Se asomaron a la puerta con cara de querer destrozarlo todo, a saber, de echar a patadas el vejestorio de alfombra que yo tenía, para colocar la nuevita. La reluciente. La pipí-cucú.
Los muchachos ascendieron a la planta superior pisando firme con sus respectivos borcegos de guerra. Embarraron la vieja moquette y después de redecorarlo todo, sacando muebles al balcón y apilando escritorios, camas y sillas de manera poco convencional, se arrodillaron.
"Acá hay algo mísitico", pensé. Pero no. Fue algo sumamente animal.
El dúo comenzó a arrancar sin asco la moquette desde los bordes. Rompiendo y haciendo tajos a diestra y siniestra.
Debajo, o sea en lo que sería el piso al natural, se veía una superficie gris con manchas de pegamento viejo y rancio. Lindo el panorama..

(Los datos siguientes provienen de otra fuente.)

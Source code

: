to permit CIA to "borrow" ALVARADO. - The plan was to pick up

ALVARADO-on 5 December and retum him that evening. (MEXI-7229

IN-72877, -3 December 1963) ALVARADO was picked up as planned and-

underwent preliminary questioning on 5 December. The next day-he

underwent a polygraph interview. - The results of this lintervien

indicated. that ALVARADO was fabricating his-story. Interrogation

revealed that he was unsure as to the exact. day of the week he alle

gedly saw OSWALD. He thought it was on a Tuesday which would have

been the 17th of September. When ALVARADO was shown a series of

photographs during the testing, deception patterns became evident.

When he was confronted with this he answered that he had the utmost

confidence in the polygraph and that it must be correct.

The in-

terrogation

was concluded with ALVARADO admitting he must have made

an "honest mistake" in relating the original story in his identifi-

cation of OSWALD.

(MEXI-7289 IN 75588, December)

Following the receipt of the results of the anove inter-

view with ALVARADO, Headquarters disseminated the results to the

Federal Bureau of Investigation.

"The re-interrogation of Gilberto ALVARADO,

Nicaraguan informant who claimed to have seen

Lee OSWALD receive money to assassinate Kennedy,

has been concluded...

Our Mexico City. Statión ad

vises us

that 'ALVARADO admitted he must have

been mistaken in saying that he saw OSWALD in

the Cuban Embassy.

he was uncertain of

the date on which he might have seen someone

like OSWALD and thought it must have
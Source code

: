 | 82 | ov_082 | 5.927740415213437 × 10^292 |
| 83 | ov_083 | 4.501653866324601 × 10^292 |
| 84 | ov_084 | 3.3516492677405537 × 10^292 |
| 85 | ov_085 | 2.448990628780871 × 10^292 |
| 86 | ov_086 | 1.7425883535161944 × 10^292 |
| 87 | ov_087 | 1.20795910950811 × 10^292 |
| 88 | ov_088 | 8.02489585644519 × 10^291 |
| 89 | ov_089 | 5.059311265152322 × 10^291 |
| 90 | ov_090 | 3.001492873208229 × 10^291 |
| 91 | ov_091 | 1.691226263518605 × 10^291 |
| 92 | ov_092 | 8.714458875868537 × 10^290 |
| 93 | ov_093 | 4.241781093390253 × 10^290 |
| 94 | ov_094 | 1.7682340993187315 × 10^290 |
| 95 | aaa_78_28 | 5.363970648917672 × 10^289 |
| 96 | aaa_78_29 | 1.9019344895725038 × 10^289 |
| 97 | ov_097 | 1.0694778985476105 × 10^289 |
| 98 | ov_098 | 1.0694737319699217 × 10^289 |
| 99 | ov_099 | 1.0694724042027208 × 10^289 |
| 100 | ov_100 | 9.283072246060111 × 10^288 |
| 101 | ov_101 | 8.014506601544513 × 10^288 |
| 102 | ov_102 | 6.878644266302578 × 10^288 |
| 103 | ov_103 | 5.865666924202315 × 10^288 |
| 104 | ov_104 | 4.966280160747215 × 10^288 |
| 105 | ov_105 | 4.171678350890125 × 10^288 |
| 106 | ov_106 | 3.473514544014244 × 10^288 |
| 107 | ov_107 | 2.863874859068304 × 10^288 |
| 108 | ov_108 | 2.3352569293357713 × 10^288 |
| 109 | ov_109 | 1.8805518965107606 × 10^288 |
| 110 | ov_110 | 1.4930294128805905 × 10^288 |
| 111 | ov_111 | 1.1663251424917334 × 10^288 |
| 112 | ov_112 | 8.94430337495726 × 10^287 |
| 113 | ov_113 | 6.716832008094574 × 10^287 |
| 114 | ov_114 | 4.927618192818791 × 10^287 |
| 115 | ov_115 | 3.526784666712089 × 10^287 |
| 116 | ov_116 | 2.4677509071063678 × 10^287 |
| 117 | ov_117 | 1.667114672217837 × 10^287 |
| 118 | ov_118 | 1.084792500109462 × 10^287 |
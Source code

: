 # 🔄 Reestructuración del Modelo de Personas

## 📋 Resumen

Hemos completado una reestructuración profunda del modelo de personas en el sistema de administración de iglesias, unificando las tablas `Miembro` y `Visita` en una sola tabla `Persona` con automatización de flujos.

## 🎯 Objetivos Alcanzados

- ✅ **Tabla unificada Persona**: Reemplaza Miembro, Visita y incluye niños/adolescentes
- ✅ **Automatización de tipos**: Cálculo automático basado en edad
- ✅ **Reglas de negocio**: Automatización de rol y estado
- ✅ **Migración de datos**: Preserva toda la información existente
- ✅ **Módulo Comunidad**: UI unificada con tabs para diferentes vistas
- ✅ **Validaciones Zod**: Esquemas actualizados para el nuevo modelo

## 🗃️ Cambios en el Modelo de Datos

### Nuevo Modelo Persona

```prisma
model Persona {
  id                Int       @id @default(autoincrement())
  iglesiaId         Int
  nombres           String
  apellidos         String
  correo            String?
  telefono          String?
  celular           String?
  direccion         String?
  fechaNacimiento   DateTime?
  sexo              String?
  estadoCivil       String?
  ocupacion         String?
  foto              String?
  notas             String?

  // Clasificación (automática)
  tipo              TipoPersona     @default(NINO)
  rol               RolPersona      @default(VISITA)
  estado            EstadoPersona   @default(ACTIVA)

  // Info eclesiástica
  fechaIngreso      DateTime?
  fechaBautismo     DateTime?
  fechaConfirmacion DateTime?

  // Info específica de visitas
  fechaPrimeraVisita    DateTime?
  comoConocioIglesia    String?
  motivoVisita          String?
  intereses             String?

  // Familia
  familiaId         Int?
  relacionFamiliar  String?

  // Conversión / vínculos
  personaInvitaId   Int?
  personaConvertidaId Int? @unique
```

Decidí dejar a los muchachos solos en su actividad depredadora. No daba que me quedara mirando como hacían de mi casa una penitenciaría. Además, cuando se agachan, los especímenes dejan al descubierto mucho más de lo que un ama de casa quiere ver, por más que ande insatisfecha y reducida en emociones violentas.

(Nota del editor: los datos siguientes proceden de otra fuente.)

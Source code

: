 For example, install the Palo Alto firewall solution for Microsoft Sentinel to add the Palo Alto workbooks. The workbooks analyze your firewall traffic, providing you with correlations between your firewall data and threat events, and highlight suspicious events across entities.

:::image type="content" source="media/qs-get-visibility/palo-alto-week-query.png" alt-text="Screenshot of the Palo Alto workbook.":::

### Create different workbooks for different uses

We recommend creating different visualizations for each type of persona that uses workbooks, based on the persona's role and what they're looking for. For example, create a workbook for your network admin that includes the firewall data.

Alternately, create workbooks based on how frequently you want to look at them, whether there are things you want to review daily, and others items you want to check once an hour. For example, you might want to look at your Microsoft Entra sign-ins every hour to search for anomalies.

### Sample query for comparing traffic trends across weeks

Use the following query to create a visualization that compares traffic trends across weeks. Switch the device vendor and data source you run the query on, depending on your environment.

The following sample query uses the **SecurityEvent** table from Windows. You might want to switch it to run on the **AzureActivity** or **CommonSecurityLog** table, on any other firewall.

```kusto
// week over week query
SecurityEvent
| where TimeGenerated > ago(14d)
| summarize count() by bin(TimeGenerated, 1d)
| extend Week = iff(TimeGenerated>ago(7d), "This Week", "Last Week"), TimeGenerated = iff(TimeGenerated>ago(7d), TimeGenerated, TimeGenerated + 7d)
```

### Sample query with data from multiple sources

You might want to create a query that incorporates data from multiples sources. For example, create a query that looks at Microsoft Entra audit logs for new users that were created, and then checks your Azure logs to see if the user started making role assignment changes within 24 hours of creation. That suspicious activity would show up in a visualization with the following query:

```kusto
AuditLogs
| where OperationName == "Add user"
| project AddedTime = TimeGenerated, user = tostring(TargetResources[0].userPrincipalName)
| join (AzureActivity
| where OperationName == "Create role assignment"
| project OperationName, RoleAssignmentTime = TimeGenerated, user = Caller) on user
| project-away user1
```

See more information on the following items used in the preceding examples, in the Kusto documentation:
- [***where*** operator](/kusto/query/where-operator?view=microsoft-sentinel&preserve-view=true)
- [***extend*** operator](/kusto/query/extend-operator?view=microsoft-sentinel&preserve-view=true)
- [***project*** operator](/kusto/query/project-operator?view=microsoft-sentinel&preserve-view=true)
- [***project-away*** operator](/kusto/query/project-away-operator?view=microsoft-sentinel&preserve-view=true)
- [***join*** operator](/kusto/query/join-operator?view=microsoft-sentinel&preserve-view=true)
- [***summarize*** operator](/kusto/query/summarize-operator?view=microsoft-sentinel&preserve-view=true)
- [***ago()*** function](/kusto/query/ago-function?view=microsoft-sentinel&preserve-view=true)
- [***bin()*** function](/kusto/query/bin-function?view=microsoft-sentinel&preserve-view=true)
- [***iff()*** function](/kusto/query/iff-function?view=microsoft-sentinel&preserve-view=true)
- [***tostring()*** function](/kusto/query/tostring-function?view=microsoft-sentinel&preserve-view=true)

Así que me persigné y descendí los escalones como una señora de bien.
La operación destrozos totales duró aproximadamente 3 horas. Seguida de montaje de voluminoso rollo al piso superior con algunos rayones de pared involuntarios, sin pedido de disculpas.
Luego vino el asunto de la colocación. Que para eso habían venido.

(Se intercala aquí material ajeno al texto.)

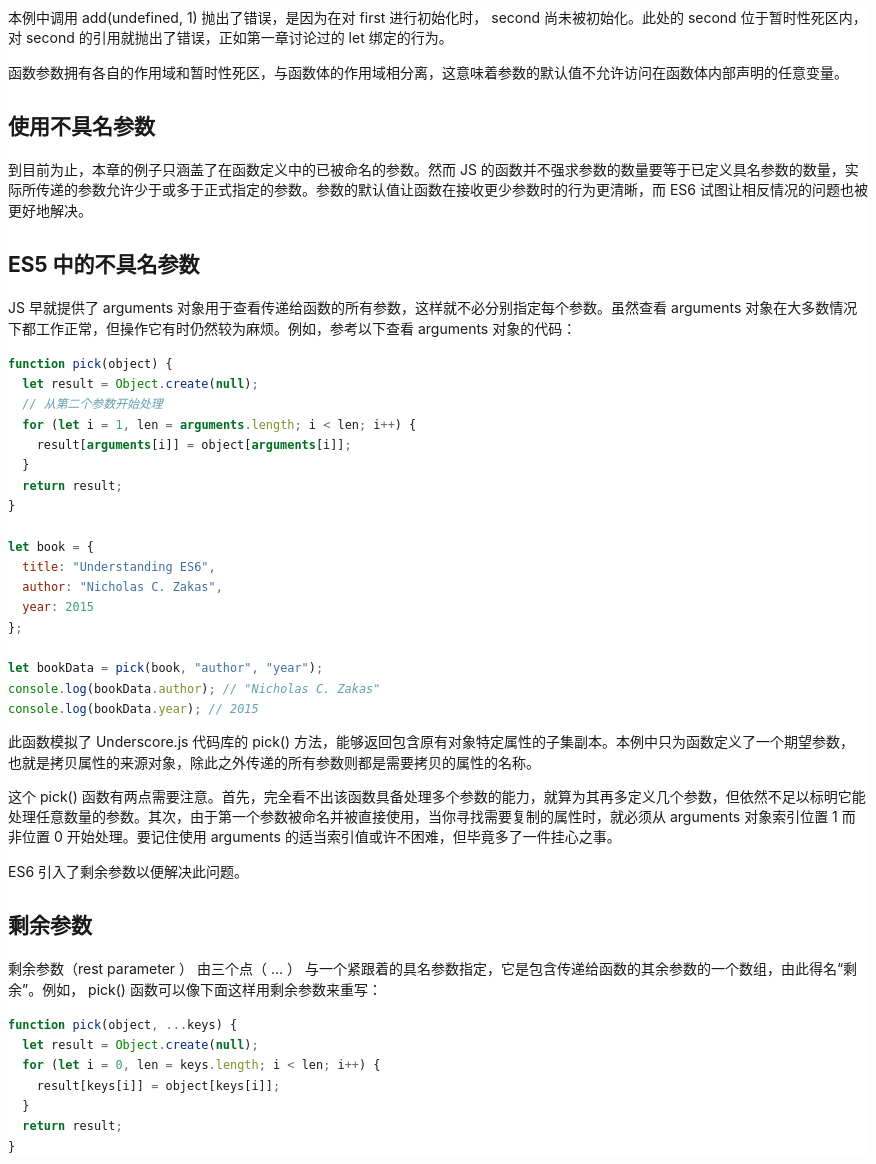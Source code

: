 本例中调用 add(undefined, 1) 抛出了错误，是因为在对 first 进行初始化时， second 尚未被初始化。此处的 second 位于暂时性死区内，对 second 的引用就抛出了错误，正如第一章讨论过的 let 绑定的行为。

函数参数拥有各自的作用域和暂时性死区，与函数体的作用域相分离，这意味着参数的默认值不允许访问在函数体内部声明的任意变量。

## 使用不具名参数

到目前为止，本章的例子只涵盖了在函数定义中的已被命名的参数。然而 JS 的函数并不强求参数的数量要等于已定义具名参数的数量，实际所传递的参数允许少于或多于正式指定的参数。参数的默认值让函数在接收更少参数时的行为更清晰，而 ES6 试图让相反情况的问题也被更好地解决。

## ES5 中的不具名参数

JS 早就提供了 arguments 对象用于查看传递给函数的所有参数，这样就不必分别指定每个参数。虽然查看 arguments 对象在大多数情况下都工作正常，但操作它有时仍然较为麻烦。例如，参考以下查看 arguments 对象的代码：
```js
function pick(object) {
  let result = Object.create(null);
  // 从第二个参数开始处理
  for (let i = 1, len = arguments.length; i < len; i++) {
    result[arguments[i]] = object[arguments[i]];
  }
  return result;
}

let book = {
  title: "Understanding ES6",
  author: "Nicholas C. Zakas",
  year: 2015
};

let bookData = pick(book, "author", "year");
console.log(bookData.author); // "Nicholas C. Zakas"
console.log(bookData.year); // 2015
```

此函数模拟了 Underscore.js 代码库的 pick() 方法，能够返回包含原有对象特定属性的子集副本。本例中只为函数定义了一个期望参数，也就是拷贝属性的来源对象，除此之外传递的所有参数则都是需要拷贝的属性的名称。

这个 pick() 函数有两点需要注意。首先，完全看不出该函数具备处理多个参数的能力，就算为其再多定义几个参数，但依然不足以标明它能处理任意数量的参数。其次，由于第一个参数被命名并被直接使用，当你寻找需要复制的属性时，就必须从 arguments 对象索引位置 1 而非位置 0 开始处理。要记住使用 arguments 的适当索引值或许不困难，但毕竟多了一件挂心之事。

ES6 引入了剩余参数以便解决此问题。

## 剩余参数

剩余参数（rest parameter ） 由三个点（ ... ） 与一个紧跟着的具名参数指定，它是包含传递给函数的其余参数的一个数组，由此得名“剩余”。例如， pick() 函数可以像下面这样用剩余参数来重写：
```js
function pick(object, ...keys) {
  let result = Object.create(null);
  for (let i = 0, len = keys.length; i < len; i++) {
    result[keys[i]] = object[keys[i]];
  }
  return result;
}
```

Pedido de agua fresca para mitigar el esfuerzo y la sett. Pasada de brazo peludo por frente brillosa para secar transpiración. Cara de "la vida no es bella" y a arrodillarse nuevamente, este vez sobre cemento frío y desprolijo, para el armado de piezas estratégicamente recortadas.
Cacho grande para el centro de la habitación, pedazo menor para las esquinas, cachito mínimo para bordes irregulares.
Y así, gateando y transpirando, por toda la planta alta.
Una vez realizado el encastre vino el remate final: Sin verso a verso y con enérgico golpe a golpe el colocador heavy duty comenzó a dar mazazos abominables a toda la superficie recién alfombrada.
Temí por el cielorraso debajo de la alfombra. Y por los cuadros colgados en la planta inferior.
Luego de 7 horas de trabajos esforzados, el dúo de colocadores me anunció que se retiraban. ¿Cómo, ya se van? ¿Y los muebles del balcón? ¿Y esa pila inmunda de pedazos de alfombra vieja?
Y no, eso no venía con el descuento.